Let go of the critical factor:
Will I make money? Am I wasting time?

My writing is of a very different kind from anything I have heard about. All this mythological material is out there, a big gathering of stuff, and I have been reading it for some forty- or fifty- odd years. There are various ways of handling that. The most common is to put the material together and publish a scholarly book about it. But when I’m writing, I try to get a sense of an experiential relationship to the material. In fact, I can’t write unless that happens. It is like putting it into some kind of meat grinder that grinds it into a new thing and yet does not do violence to the material. It’s very exciting when it comes together that way.

I don’t write unless the stuff is really working on me, and my selection of material depends on what works. Usually, with mythology, you are almost cheating, because it is all in shape anyhow. All the elementary ideas are there. You only have to recognize them, and the work cooks. It’s the damnedest thing: you are going along, and suddenly you find you have said things you did not know you were saying, because it is all right there.

When I’m writing, I think of the whole academic world: I know how they think about this material, and it is not the same way that I think about it. I just have to say, “Let the guillotine come down. You are still going to have this message.” I always feel as if I am going through the Clashing Rocks, and they are just about to close, but I manage to get through before I let that thought overcome me. It’s a very strange process: actually holding that door open and getting the sentences out. Do not think about the negative side. There will be negatives that are going to come down, but you have to hold the door open if you are going to do anything that has not been done before. You have to suspend all criticism to do your work. In writing, you have to do this all the time in order to get the sentence out. Suspending criticism is killing the dragon Thou Shalt. Kill him.

Get the writing out first.
Forget the critic and just write.
Afterward, you can bring in
the critical factor and prune.

If you have trouble because you are thinking, “Who is ever going to see this?” –then think of someone you know who would resonate to your statement and write for that person.
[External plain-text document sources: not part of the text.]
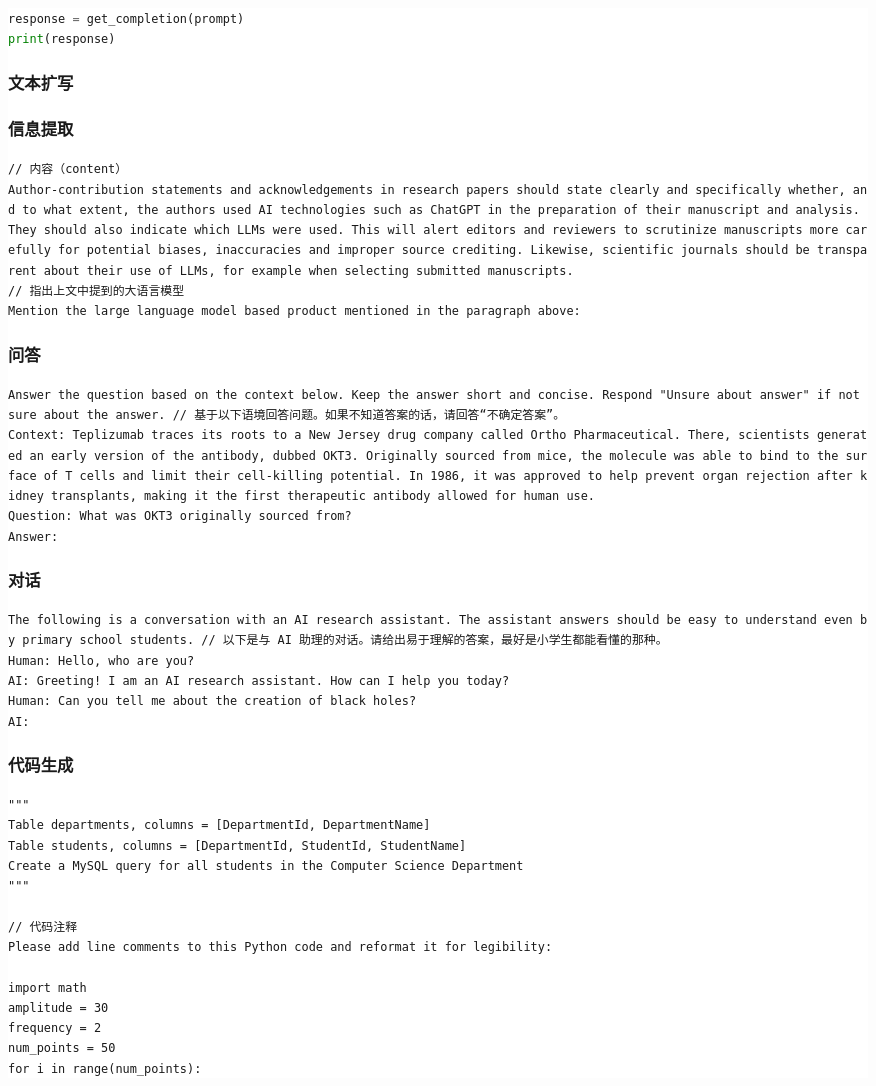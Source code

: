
 ```py
response = get_completion(prompt)
print(response)
```

### 文本扩写

```py

```

### 信息提取

```
// 内容（content）
Author-contribution statements and acknowledgements in research papers should state clearly and specifically whether, and to what extent, the authors used AI technologies such as ChatGPT in the preparation of their manuscript and analysis. They should also indicate which LLMs were used. This will alert editors and reviewers to scrutinize manuscripts more carefully for potential biases, inaccuracies and improper source crediting. Likewise, scientific journals should be transparent about their use of LLMs, for example when selecting submitted manuscripts.
// 指出上文中提到的大语言模型
Mention the large language model based product mentioned in the paragraph above:
```

### 问答

```
Answer the question based on the context below. Keep the answer short and concise. Respond "Unsure about answer" if not sure about the answer. // 基于以下语境回答问题。如果不知道答案的话，请回答“不确定答案”。
Context: Teplizumab traces its roots to a New Jersey drug company called Ortho Pharmaceutical. There, scientists generated an early version of the antibody, dubbed OKT3. Originally sourced from mice, the molecule was able to bind to the surface of T cells and limit their cell-killing potential. In 1986, it was approved to help prevent organ rejection after kidney transplants, making it the first therapeutic antibody allowed for human use.
Question: What was OKT3 originally sourced from?
Answer:
```

### 对话

```
The following is a conversation with an AI research assistant. The assistant answers should be easy to understand even by primary school students. // 以下是与 AI 助理的对话。请给出易于理解的答案，最好是小学生都能看懂的那种。
Human: Hello, who are you?
AI: Greeting! I am an AI research assistant. How can I help you today?
Human: Can you tell me about the creation of black holes?
AI: 
```

### 代码生成

```
"""
Table departments, columns = [DepartmentId, DepartmentName]
Table students, columns = [DepartmentId, StudentId, StudentName]
Create a MySQL query for all students in the Computer Science Department
"""

// 代码注释
Please add line comments to this Python code and reformat it for legibility:  

import math
amplitude = 30
frequency = 2
num_points = 50
for i in range(num_points):
```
It is a great facilitator to have a specific person in mind, until you no longer need an audience. Think of little children, for example, with their tiny eyes looking up at you. Talk to them. Write to them. In a book, you will often see a sincere dedication to the person for whom the book was written. Alice’s Adventures in Wonderland, for instance, was written for one specific little girl. When I started writing, I thought of my students at Sarah Lawrence, the actual people with whom I was dealing. I knew their thinking and the kinds of words that spoke to them.
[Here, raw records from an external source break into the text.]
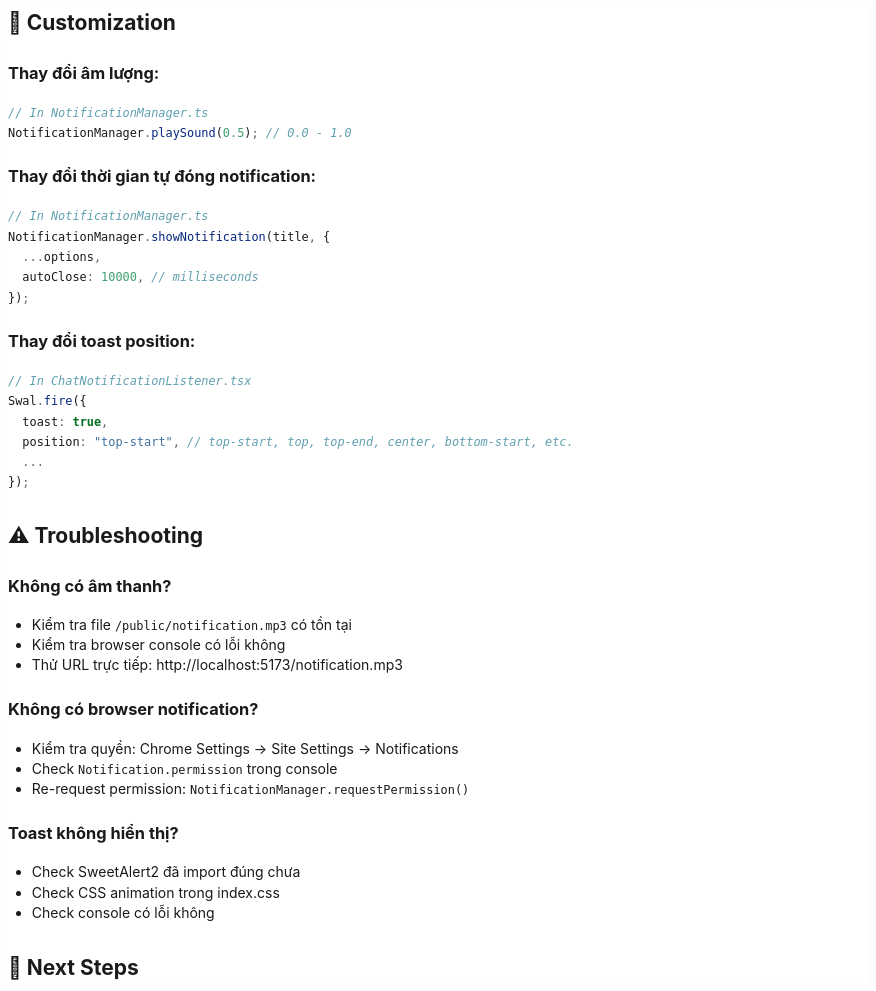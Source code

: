 ## 🎨 Customization

### Thay đổi âm lượng:

```typescript
// In NotificationManager.ts
NotificationManager.playSound(0.5); // 0.0 - 1.0
```

### Thay đổi thời gian tự đóng notification:

```typescript
// In NotificationManager.ts
NotificationManager.showNotification(title, {
  ...options,
  autoClose: 10000, // milliseconds
});
```

### Thay đổi toast position:

```typescript
// In ChatNotificationListener.tsx
Swal.fire({
  toast: true,
  position: "top-start", // top-start, top, top-end, center, bottom-start, etc.
  ...
});
```

## ⚠️ Troubleshooting

### Không có âm thanh?

- Kiểm tra file `/public/notification.mp3` có tồn tại
- Kiểm tra browser console có lỗi không
- Thử URL trực tiếp: http://localhost:5173/notification.mp3

### Không có browser notification?

- Kiểm tra quyền: Chrome Settings → Site Settings → Notifications
- Check `Notification.permission` trong console
- Re-request permission: `NotificationManager.requestPermission()`

### Toast không hiển thị?

- Check SweetAlert2 đã import đúng chưa
- Check CSS animation trong index.css
- Check console có lỗi không

## 🚀 Next Steps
The two things, then, that I’d say are necessary for breaking through what’s called writer’s block are, first, to have a person to whom you are addressing yourself and, second, to set aside a couple of hours a day when, as it were, you’re writing letters of love to that person.

Writer’s block results from
Too much head. Cut of your head.
Pegasus poetry, was born of Medusa
When her head was cut off.
You have to be reckless when writing.
Be as crazy as your conscience allows.

When you begin to get a sense of the material dictating form, you will be writing. It may happen fast, or it may take you a little while to find the flow. When I started writing The Masks of God, I dashed off the first book, Primitive Mythology. I was in a great hurry to get finished, because I had been given some money to go to Japan for a big session of the international Congress for the History of Religions, so I just churned it out. And then the reaction to it was so impressive to me—it was a much better book than I thought I had written—that when I started to write Volume II, I was blocked for a while, until I said, “Hey, listen, come off it. Stick your neck out and just write the book.” I thank God that I had read that letter of Schiller’s to the young poet.

In religion, one speaks of the fear of God and the love of God. Fear of God will block you. Love of God will carry you on. If you can do something that you love to do without fear of criticism, you will move. You will find joy in it. You do not have to move more than an inch to feel the joy. Remember, the Buddha’s third temptation was dharma, duty, doing what people expect you to do. That’s the censorship fear.

After you have written something, when you see it in typescript, you will want to fool around with it, because it will be different from the way it was in script. Then, when you are satisfied with the typescript, you send it to the publisher. He accepts it, and when he sends you the galleys, you will want to fool with it again. Every time it appears in a form that is not the one directly out of your hand, you get an objective attitude toward it. In a way, you become the reader instead of the writer, and you see it in a new light. This crafting is part of the process of turning something into a work of art. I think that many people today do not realize what it means to be an artist, instead of simply a person who is writing. I mean there is a craft and an attitude and a willingness to recognize that, unless it is in form, it is not art.

Let your darlings out,
But murder them,
Or two years later,
You’ll wish you had.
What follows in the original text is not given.